Previous work has shown that MERS-CoV uses the DPP4 receptor to enter the cell and it is well known that viruses can leave evolutionary footprints in receptor-encoding genes of hosts and their binding domains during long battles with the hosts. Jie Cui, colleagues from the University of Sydney and collaborators from the Duke-NUS Graduate Medical School and CSIRO analysed the sequence of DPP4 from seven bat genomes. They then compared the findings to those of a range of non-bat mammalian species. They go on to identify three residues in bat DPP4 under positive selection that directly interact with the viral surface glycoprotein.

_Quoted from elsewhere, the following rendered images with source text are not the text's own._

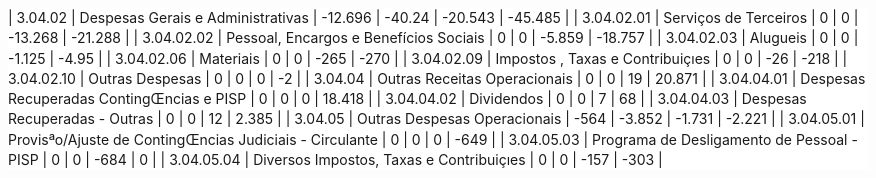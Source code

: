 | 3.04.02           | Despesas Gerais e Administrativas                       |                                                     -12.696 |                                                                  -40.24  |                                                                           -20.543 |                                                                     -45.485 |
| 3.04.02.01        | Serviços de Terceiros                                   |                                                       0     |                                                                    0     |                                                                           -13.268 |                                                                     -21.288 |
| 3.04.02.02        | Pessoal, Encargos e Benefícios Sociais                  |                                                       0     |                                                                    0     |                                                                            -5.859 |                                                                     -18.757 |
| 3.04.02.03        | Alugueis                                                |                                                       0     |                                                                    0     |                                                                            -1.125 |                                                                      -4.95  |
| 3.04.02.06        | Materiais                                               |                                                       0     |                                                                    0     |                                                                          -265     |                                                                    -270     |
| 3.04.02.09        | Impostos , Taxas e Contribuiçıes                        |                                                       0     |                                                                    0     |                                                                           -26     |                                                                    -218     |
| 3.04.02.10        | Outras Despesas                                         |                                                       0     |                                                                    0     |                                                                             0     |                                                                      -2     |
| 3.04.04           | Outras Receitas Operacionais                            |                                                       0     |                                                                    0     |                                                                            19     |                                                                      20.871 |
| 3.04.04.01        | Despesas Recuperadas ContingŒncias e PISP               |                                                       0     |                                                                    0     |                                                                             0     |                                                                      18.418 |
| 3.04.04.02        | Dividendos                                              |                                                       0     |                                                                    0     |                                                                             7     |                                                                      68     |
| 3.04.04.03        | Despesas Recuperadas - Outras                           |                                                       0     |                                                                    0     |                                                                            12     |                                                                       2.385 |
| 3.04.05           | Outras Despesas Operacionais                            |                                                    -564     |                                                                   -3.852 |                                                                            -1.731 |                                                                      -2.221 |
| 3.04.05.01        | Provisªo/Ajuste de ContingŒncias Judiciais - Circulante |                                                       0     |                                                                    0     |                                                                             0     |                                                                    -649     |
| 3.04.05.03        | Programa de Desligamento de Pessoal - PISP              |                                                       0     |                                                                    0     |                                                                          -684     |                                                                       0     |
| 3.04.05.04        | Diversos Impostos, Taxas e Contribuiçıes                |                                                       0     |                                                                    0     |                                                                          -157     |                                                                    -303     |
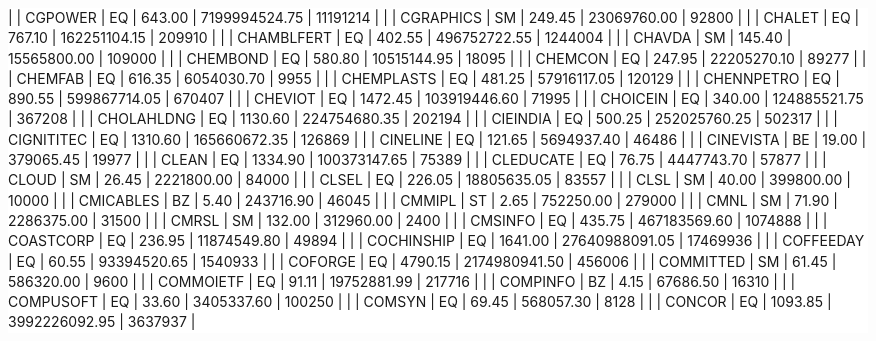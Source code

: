 |  | CGPOWER | EQ | 643.00 | 7199994524.75 | 11191214 |
|  | CGRAPHICS | SM | 249.45 | 23069760.00 | 92800 |
|  | CHALET | EQ | 767.10 | 162251104.15 | 209910 |
|  | CHAMBLFERT | EQ | 402.55 | 496752722.55 | 1244004 |
|  | CHAVDA | SM | 145.40 | 15565800.00 | 109000 |
|  | CHEMBOND | EQ | 580.80 | 10515144.95 | 18095 |
|  | CHEMCON | EQ | 247.95 | 22205270.10 | 89277 |
|  | CHEMFAB | EQ | 616.35 | 6054030.70 | 9955 |
|  | CHEMPLASTS | EQ | 481.25 | 57916117.05 | 120129 |
|  | CHENNPETRO | EQ | 890.55 | 599867714.05 | 670407 |
|  | CHEVIOT | EQ | 1472.45 | 103919446.60 | 71995 |
|  | CHOICEIN | EQ | 340.00 | 124885521.75 | 367208 |
|  | CHOLAHLDNG | EQ | 1130.60 | 224754680.35 | 202194 |
|  | CIEINDIA | EQ | 500.25 | 252025760.25 | 502317 |
|  | CIGNITITEC | EQ | 1310.60 | 165660672.35 | 126869 |
|  | CINELINE | EQ | 121.65 | 5694937.40 | 46486 |
|  | CINEVISTA | BE | 19.00 | 379065.45 | 19977 |
|  | CLEAN | EQ | 1334.90 | 100373147.65 | 75389 |
|  | CLEDUCATE | EQ | 76.75 | 4447743.70 | 57877 |
|  | CLOUD | SM | 26.45 | 2221800.00 | 84000 |
|  | CLSEL | EQ | 226.05 | 18805635.05 | 83557 |
|  | CLSL | SM | 40.00 | 399800.00 | 10000 |
|  | CMICABLES | BZ | 5.40 | 243716.90 | 46045 |
|  | CMMIPL | ST | 2.65 | 752250.00 | 279000 |
|  | CMNL | SM | 71.90 | 2286375.00 | 31500 |
|  | CMRSL | SM | 132.00 | 312960.00 | 2400 |
|  | CMSINFO | EQ | 435.75 | 467183569.60 | 1074888 |
|  | COASTCORP | EQ | 236.95 | 11874549.80 | 49894 |
|  | COCHINSHIP | EQ | 1641.00 | 27640988091.05 | 17469936 |
|  | COFFEEDAY | EQ | 60.55 | 93394520.65 | 1540933 |
|  | COFORGE | EQ | 4790.15 | 2174980941.50 | 456006 |
|  | COMMITTED | SM | 61.45 | 586320.00 | 9600 |
|  | COMMOIETF | EQ | 91.11 | 19752881.99 | 217716 |
|  | COMPINFO | BZ | 4.15 | 67686.50 | 16310 |
|  | COMPUSOFT | EQ | 33.60 | 3405337.60 | 100250 |
|  | COMSYN | EQ | 69.45 | 568057.30 | 8128 |
|  | CONCOR | EQ | 1093.85 | 3992226092.95 | 3637937 |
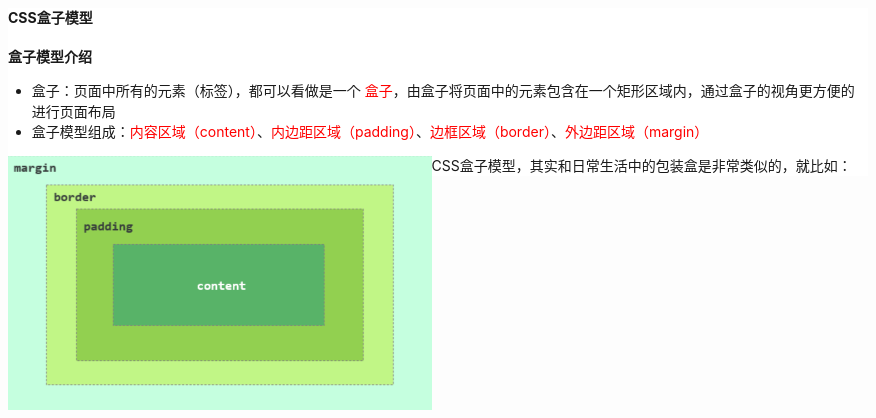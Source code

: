 #### CSS盒子模型

**盒子模型介绍**

- 盒子：页面中所有的元素（标签），都可以看做是一个 <font color='red'>盒子</font>，由盒子将页面中的元素包含在一个矩形区域内，通过盒子的视角更方便的进行页面布局
- 盒子模型组成：<font color='red'>内容区域（content）</font>、<font color='red'>内边距区域（padding）</font>、<font color='red'>边框区域（border）</font>、<font color='red'>外边距区域（margin）</font>

<img src="assets/image-20250920015327688.png" alt="image-20250920015327688" style="zoom:50%;" align="left">

CSS盒子模型，其实和日常生活中的包装盒是非常类似的，就比如：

Their findings show more pressure on the bat genes than in other species, with mutations occurring at a faster rate, suggesting that the newly emerged MERS-CoV not only has a bat origin, but also evolved over an extended time period in bat populations before making the leap to infect humans. Further research will be needed to understand the transmission route by collecting more bat MERS-CoVs.
Jie Cui, lead author on the paper, says: "Our analysis suggests that an evolutionary lineage leading to the current MERS-CoV co-evolved with bat hosts for an extended time period, eventually jumping species boundaries to infect humans, perhaps through an intermediate host."
More information: Cui, J. et al. Adaptive evolution of bat dipeptidyl peptidase 4 (dpp4): implications for the origin and emergence of Middle East respiratory syndrome coronavirus, Virology Journal 2013, 10:304.